Fransa Cumhurbaşkanı Emmanuel Macron, Fransa'daki Yahudi organizasyonlarının çatı kuruluşu CRIF'in yemeğine katılarak bir konuşma yaptı.
Fransa ile İsrail arasındaki ilişkilere değinen Macron, "Netanyahu'yla, Ortadoğu'daki gelişmeler ve özellikle İran'ın Suriye, Lübnan ve Irak'taki askeri nüfuzunun tehdidi hakkında beraber çalışıyoruz. Bu konuda Fransa'nın pozisyonu açık. Fransa, uyguladığı ve imzaladığı anlaşmalara saygı göstermesine karşın İran'ın balistik programı ve bölgesel hakimiyeti ile mücadele edilmesini istedi. Müttefiklerimiz İngiltere, Almanya ve ABD ile de bunu yapmaya çalışıyoruz." dedi.
İsrail'in güvenliğini sağlama ve İsrail'e yönelik saldırı politikası ile mücadele konularının öncelikli hususlar arasında yer aldığını belirten Macron, İsrail Başbakanı Binyamin Netanyahu ile anlaşamadıkları konuların da olduğunu dile getirdi.
Macron, Kudüs'ün statüsüne ilişkin, "Samimi bir şekilde konuşmak gerekirse, ABD Başkanı Trump'ın Kudüs'ü İsrail'in başkenti olarak ilan ederek, (İsrail ile Filistin arasında) yaşanan sorunların çözümüne katkı sunmadığını düşünüyorum. Hatta bölgede güvenlik durumunu iyileştirmedi. Bu bağlamda, bu gerçek bir hatadır." diye konuştu.
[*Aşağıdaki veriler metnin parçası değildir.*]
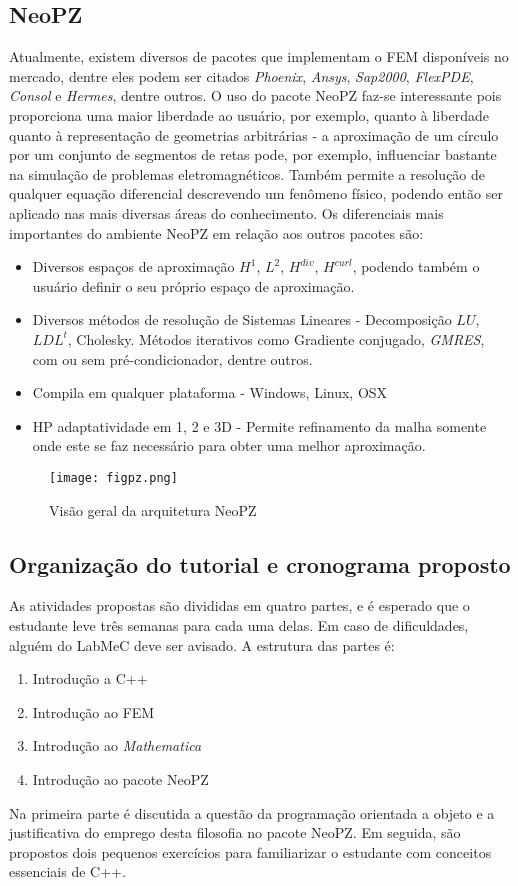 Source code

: \documentclass[11pt, oneside]{article}   	%
\begin{document}
\subsection{NeoPZ}
Atualmente, existem diversos de pacotes que implementam o FEM disponíveis no mercado, dentre eles podem ser citados \emph{Phoenix}, \emph{Ansys}, \emph{Sap2000}, \emph{FlexPDE}, \emph{Consol} e \emph{Hermes}, dentre outros. O uso do pacote NeoPZ faz-se interessante pois proporciona uma maior liberdade ao usuário, por exemplo, quanto à liberdade quanto à representação de geometrias arbitrárias - a aproximação de um círculo por um conjunto de segmentos de retas pode, por exemplo, influenciar bastante na simulação de problemas eletromagnéticos. Também permite a resolução de qualquer equação diferencial descrevendo um fenômeno físico, podendo então ser aplicado nas mais diversas áreas do conhecimento. Os diferenciais mais importantes do ambiente NeoPZ em relação aos outros pacotes são:
\begin{itemize}
\item Diversos espaços de aproximação  $H^{1}$, $L^{2}$, $H^{div}$, $H^{curl}$, podendo também o usuário definir o seu próprio espaço de aproximação.
\item Diversos métodos de resolução de Sistemas Lineares - Decomposição $LU$, $LDL^{t}$, Cholesky. Métodos iterativos como Gradiente conjugado, \emph{GMRES}, com ou sem pré-condicionador, dentre outros.
\item Compila em qualquer plataforma - Windows, Linux, OSX
\item HP adaptatividade em 1, 2 e 3D - Permite refinamento da malha somente onde este se faz necessário para obter uma melhor aproximação.
\end{itemize}

\begin{figure}[h!]
  \centering
      \texttt{[image: figpz.png]}
  \caption{Visão geral da arquitetura NeoPZ}
\end{figure}
\FloatBarrier
\subsection{Organização do tutorial e cronograma proposto}
As atividades propostas são divididas em quatro partes, e é esperado que o estudante leve três semanas para cada uma delas. Em caso de dificuldades, alguém do LabMeC deve ser avisado. A estrutura das partes é:
\begin{enumerate}
  \item Introdução a C++
  \item Introdução ao FEM
  \item Introdução ao \emph{Mathematica}
  \item Introdução ao pacote NeoPZ
\end{enumerate}
Na primeira parte é discutida a questão da programação orientada a objeto e a justificativa do emprego desta filosofia no pacote NeoPZ. Em seguida, são propostos dois pequenos exercícios para familiarizar o estudante com conceitos essenciais de C++.
\end{document}
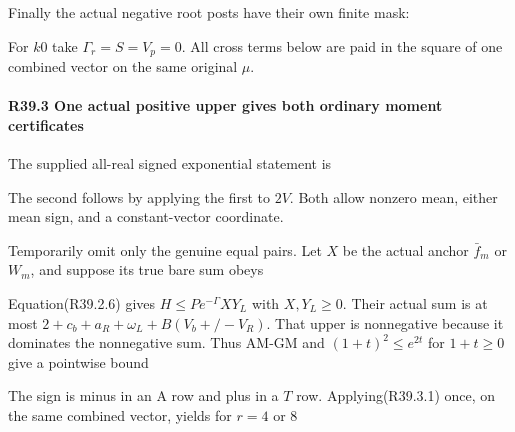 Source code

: Finally the actual negative root posts have their own finite mask:


For \(k0\) take \(\Gamma_r=S=V_p=0\).  All cross terms below are paid in the square of one combined vector on the same original \(\mu\).

\paragraph{R39.3 One actual positive upper gives both ordinary moment certificates}

The supplied all-real signed exponential statement is


The second follows by applying the first to \(2V\). Both allow nonzero mean, either mean sign, and a constant-vector coordinate.

Temporarily omit only the genuine equal pairs. Let \(X\) be the actual anchor \(\bar f_m\) or \(W_m\), and suppose its true bare sum obeys


Equation(R39.2.6) gives \(H\le P e^{-\Gamma} X Y_L\) with \(X,\allowbreak \allowbreak Y_L\ge 0\). Their actual sum is at most \(2+c_b+a_R+\omega_L+B(V_b+/-V_R)\). That upper is nonnegative because it dominates the nonnegative sum. Thus AM-GM and \((1+t)^2\le e^{2t}\) for \(1+t\ge 0\) give a pointwise bound


The sign is minus in an A row and plus in a \(T\) row. Applying(R39.3.1) once, on the same combined vector, yields for \(r=4\) or 8


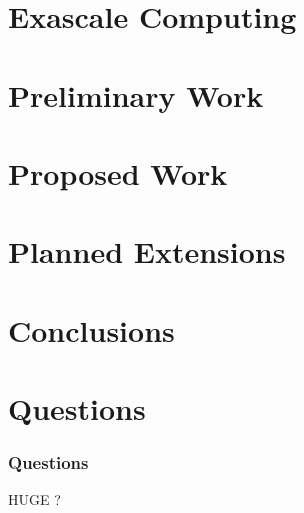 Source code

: \documentclass{beamer}
\begin{document}
\section{Exascale Computing}


\begin{frame}
  \frametitle{}

\end{frame}


\section{Preliminary Work}


\begin{frame}
  \frametitle{}

\end{frame}


\section{Proposed Work}


\begin{frame}
  \frametitle{}

\end{frame}


\section{Planned Extensions}


\begin{frame}
  \frametitle{}

\end{frame}


\section{Conclusions}


\begin{frame}
  \frametitle{}

\end{frame}


\section{Questions}


\begin{frame}
  \frametitle{Questions}

  \begin{center}
  {HUGE ? }
  \end{center}
\end{frame}
\end{document}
Bu konuda sorunların İsrail ve Filistin arasında yürütülecek diyalog ile çözülebileceğini kaydeden Macron, ABD ile de yapmaya çalıştıklarının, İsrail ve Filistin'le bölgede barış sağlamak olduğunu söyledi.
Trump'ın açıklaması tüm dengeleri değiştirdi
Trump, 6 Aralık 2017'de yaptığı açıklamada "Kudüs'ü tek taraflı olarak İsrail'in başkenti kabul ettiğini" ilan etmiş ve Tel Aviv'deki Amerikan Büyükelçiliğinin Kudüs'e taşıması noktasında Dışişleri Bakanlığına talimat verdiğini belirtmişti.
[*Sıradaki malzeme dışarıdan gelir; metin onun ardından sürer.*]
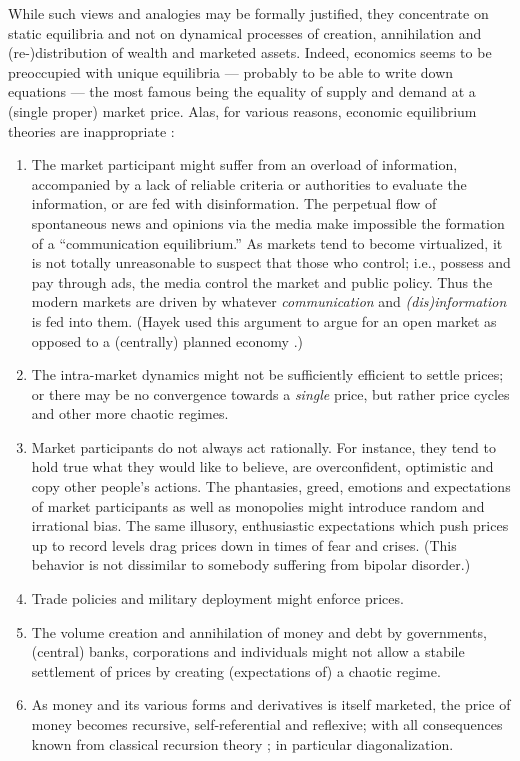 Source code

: \documentclass[aps,rmp,preprint,amsfonts,showpacs,showkeys]{revtex4}
\begin{document}
While such views and analogies may be formally justified, they concentrate on static equilibria and not on
dynamical processes of creation, annihilation and (re-)distribution of wealth and marketed assets.
Indeed, economics seems to be preoccupied with unique equilibria --- probably to be able to write down equations --- the most famous being the equality of supply and demand at a (single proper) market price.
Alas, for various reasons, economic equilibrium theories are inappropriate \cite{soros-alchemy,2006-Binswanger}:
\renewcommand{\labelenumi}{(\roman{enumi})}
\begin{enumerate}

\item
The market participant might suffer from an overload of information,
accompanied by a lack of reliable criteria or authorities to evaluate the information, or are fed with disinformation.
The perpetual flow of spontaneous news and opinions via the media make impossible the formation of a ``communication equilibrium.''
As markets tend to become virtualized, it is not totally unreasonable to suspect
that those who control; i.e., possess and pay through ads, the media control the market and public policy.
Thus the modern markets are driven by whatever {\em communication} and {\em (dis)information} is fed into them.
(Hayek used this argument to argue for an open market as opposed to a (centrally) planned economy \cite{Hayek-45}.)

\item
The intra-market dynamics might not be sufficiently efficient to settle prices; or there may be no convergence towards a {\em single} price,
but rather price cycles and other more chaotic regimes.

\item
Market participants do not always act rationally.
For instance, they tend to hold true what they would like to believe, are overconfident, optimistic and copy other people's actions.
The phantasies,  greed, emotions and expectations of market participants as well as
monopolies might introduce random and irrational bias.
The same illusory, enthusiastic expectations which push prices up to record levels
drag prices down in times of fear and crises.
(This behavior is not dissimilar to somebody suffering from bipolar disorder.)

\item
Trade policies and military deployment might enforce prices.

\item
The volume creation and annihilation of money and debt by governments, (central) banks,
corporations and individuals might not allow a stabile settlement of prices by creating (expectations of) a chaotic regime.

\item
As money and its various forms and derivatives
is itself marketed, the price of money becomes recursive, self-referential and reflexive; with all consequences known from
classical recursion theory \cite{rogers1,odi:89}; in particular diagonalization.
\end{enumerate}
\end{document}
Uluslararası toplumun tepkisini çeken Trump yönetimi, bölgenin kaosa sürükleneceği ve İsrail-Arap ihtilafının daha da çözümsüz hale geleceği uyarılarını gözardı etmişti.
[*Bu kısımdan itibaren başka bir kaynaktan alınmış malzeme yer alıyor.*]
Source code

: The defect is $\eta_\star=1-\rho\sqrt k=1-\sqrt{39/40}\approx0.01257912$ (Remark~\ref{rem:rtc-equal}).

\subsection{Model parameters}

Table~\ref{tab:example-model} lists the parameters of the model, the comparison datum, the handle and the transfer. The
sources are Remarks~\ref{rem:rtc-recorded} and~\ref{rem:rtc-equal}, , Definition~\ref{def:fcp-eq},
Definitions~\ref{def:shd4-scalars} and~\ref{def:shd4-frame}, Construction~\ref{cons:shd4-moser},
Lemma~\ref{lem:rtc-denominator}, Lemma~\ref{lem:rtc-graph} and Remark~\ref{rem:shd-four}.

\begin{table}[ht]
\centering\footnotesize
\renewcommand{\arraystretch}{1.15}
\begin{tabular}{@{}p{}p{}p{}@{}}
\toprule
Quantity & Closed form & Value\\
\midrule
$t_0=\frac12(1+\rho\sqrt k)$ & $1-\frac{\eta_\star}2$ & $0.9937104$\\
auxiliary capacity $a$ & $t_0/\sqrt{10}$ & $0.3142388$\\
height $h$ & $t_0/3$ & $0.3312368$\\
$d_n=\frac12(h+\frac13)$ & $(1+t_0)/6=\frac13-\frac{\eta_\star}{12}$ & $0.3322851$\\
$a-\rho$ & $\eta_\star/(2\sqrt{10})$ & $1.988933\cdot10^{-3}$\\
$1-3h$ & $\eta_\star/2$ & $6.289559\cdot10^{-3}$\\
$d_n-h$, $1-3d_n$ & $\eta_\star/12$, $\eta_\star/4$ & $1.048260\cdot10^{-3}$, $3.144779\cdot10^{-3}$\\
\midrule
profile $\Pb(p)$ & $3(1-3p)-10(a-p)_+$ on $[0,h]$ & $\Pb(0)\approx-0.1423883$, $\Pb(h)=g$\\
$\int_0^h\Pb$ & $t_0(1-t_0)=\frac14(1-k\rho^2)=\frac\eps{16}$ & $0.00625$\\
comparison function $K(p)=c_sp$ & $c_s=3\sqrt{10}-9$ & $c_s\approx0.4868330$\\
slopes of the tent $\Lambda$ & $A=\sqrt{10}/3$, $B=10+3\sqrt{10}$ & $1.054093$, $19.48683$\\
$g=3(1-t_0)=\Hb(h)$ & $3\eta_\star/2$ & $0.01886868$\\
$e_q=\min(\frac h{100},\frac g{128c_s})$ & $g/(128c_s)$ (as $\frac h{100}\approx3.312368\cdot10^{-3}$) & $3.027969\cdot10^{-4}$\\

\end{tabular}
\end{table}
Fransa Dışişleri Bakanı Jean-Yves Le Drian ise geçen pazar günü yaptığı yazılı açıklamada, "İran'ın balistik füze programı Fransa ve müttefikleri için büyük bir endişe kaynağıdır. Bu program, Birleşmiş Milletler Güvenlik Konseyinin (BMGK) 2231 sayılı kararına uygun değil ve bölgede istikrarı bozan bir faktördür." demişti.
Kudüs'teki yarım asırlık işgal
Doğu Kudüs'ü 5 Haziran 1967'de işgal eden İsrail, 1980'de tek taraflı olarak kentin doğusunu ve batısını "birleşik başkenti" ilan etti. Birleşmiş Milletler Güvenlik Konseyi (BGMK), 1980'de kabul ettiği 478 sayılı kararla, İsrail'in ilhak ve başkent ilanını geçersiz saydı. BMGK kararı çerçevesinde, ABD dahil uluslararası toplum Doğu Kudüs'ün işgal altında olduğunu kabul ediyor. İsrail yönetimini tanıyan tüm ülkelerin büyükelçilikleri Tel Aviv'de bulunuyor. Hiçbir ülke, Kudüs'ü ya da doğu ve batı bölümlerini başkent olarak kabul etmiyor.
İsrail ile Filistin arasındaki barış görüşmeleri, İsrail'in "1967 sınırlarını, zorunlu göçe maruz bırakılan Filistinlilerin geri dönüş hakkını ve yeni Yahudi yerleşim birimlerinin inşasına son vermeyi kabul etmemesi" nedeniyle Nisan 2014'te durmuştu.